# What the task asks:
Search the entries below for the word "职工编号" and copy every line where it appears.

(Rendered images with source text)
=== Section Start ===

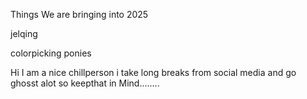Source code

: Things We are bringing into 2025

jelqing

colorpicking ponies


Hi I am a nice chillperson i take long breaks from social media and go ghosst alot so keepthat in Mind........
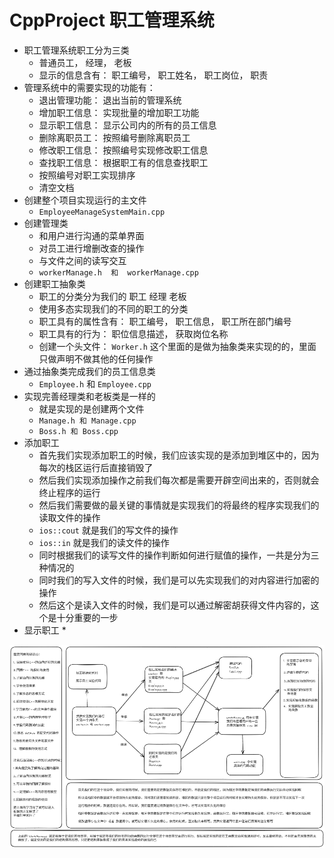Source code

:# CppProject 职工管理系统

* 职工管理系统职工分为三类
  * 普通员工， 经理， 老板
  * 显示的信息含有： 职工编号， 职工姓名， 职工岗位， 职责
* 管理系统中的需要实现的功能有：
  * 退出管理功能： 退出当前的管理系统
  * 增加职工信息： 实现批量的增加职工功能
  * 显示职工信息： 显示公司内的所有的员工信息
  * 删除离职员工： 按照编号删除离职员工
  * 修改职工信息： 按照编号实现修改职工信息
  * 查找职工信息： 根据职工有的信息查找职工
  * 按照编号对职工实现排序
  * 清空文档
* 创建整个项目实现运行的主文件
  * `EmployeeManageSystemMain.cpp`
* 创建管理类
  * 和用户进行沟通的菜单界面
  * 对员工进行增删改查的操作
  * 与文件之间的读写交互
  * `workerManage.h  和  workerManage.cpp`
* 创建职工抽象类
  * 职工的分类分为我们的 职工 经理 老板
  * 使用多态实现我们的不同的职工的分类
  * 职工具有的属性含有： 职工编号， 职工信息， 职工所在部门编号
  * 职工具有的行为： 职位信息描述， 获取岗位名称
  * 创建一个头文件： `Worker.h`  这个里面的是做为抽象类来实现的的，里面只做声明不做其他的任何操作
* 通过抽象类完成我们的员工信息类
  * `Employee.h` 和 `Employee.cpp`
* 实现完善经理类和老板类是一样的
  * 就是实现的是创建两个文件
  * `Manage.h 和 Manage.cpp`
  * `Boss.h 和 Boss.cpp`
* 添加职工
  * 首先我们实现添加职工的时候，我们应该实现的是添加到堆区中的，因为每次的栈区运行后直接销毁了
  * 然后我们实现添加操作之前我们每次都是需要开辟空间出来的，否则就会终止程序的运行
  * 然后我们需要做的最关键的事情就是实现我们的将最终的程序实现我们的读取文件的操作
  * `ios::cout` 就是我们的写文件的操作
  * `ios::in` 就是我们的读文件的操作
  * 同时根据我们的读写文件的操作判断如何进行赋值的操作，一共是分为三种情况的
  * 同时我们的写入文件的时候，我们是可以先实现我们的对内容进行加密的操作
  * 然后这个是读入文件的时候，我们是可以通过解密胡获得文件内容的，这个是十分重要的一步
* 显示职工
  * 





<img src="./images.png">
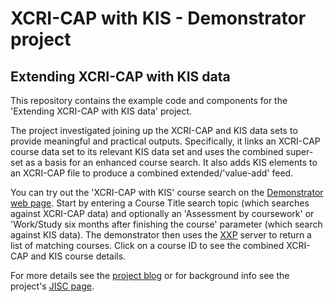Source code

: XCRI-CAP with KIS - Demonstrator project
========================================

Extending XCRI-CAP with KIS data
--------------------------------

This repository contains the example code and components for the 'Extending XCRI-CAP with KIS data' project.

The project investigated joining up the XCRI-CAP and KIS data sets to provide meaningful and practical outputs. Specifically, it links an XCRI-CAP course data set to its relevant KIS data set and uses the combined super-set as a basis for an enhanced course search. It also adds KIS elements to an XCRI-CAP file to produce a combined extended/'value-add' feed.

You can try out the 'XCRI-CAP with KIS' course search on the [Demonstrator web page](http://kis.igsl.co.uk/kis/ "XCRI-CAP with KIS course search demonstrator"). Start by entering a Course Title search topic (which searches against XCRI-CAP data) and optionally an 'Assessment by coursework' or 'Work/Study six months after finishing the course' parameter (which search against KIS data). The demonstrator then uses the [XXP](http://www.xxp.org/ "XXP server") server to return a list of matching courses. Click on a course ID to see the combined XCRI-CAP and KIS course details.

For more details see the [project blog](http://xcriwithkis.wordpress.com/ "XCRI-CAP with KIS project blog") or for background info see the project's [JISC page](http://www.jisc.ac.uk/whatwedo/programmes/elearning/coursedata/demonstrators/kis-data.aspx "XCRI-CAP with KIS JISC page").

=== Section End ===

# Expected answer:
  * 显示的信息含有： 职工编号， 职工姓名， 职工岗位， 职责
  * 职工具有的属性含有： 职工编号， 职工信息， 职工所在部门编号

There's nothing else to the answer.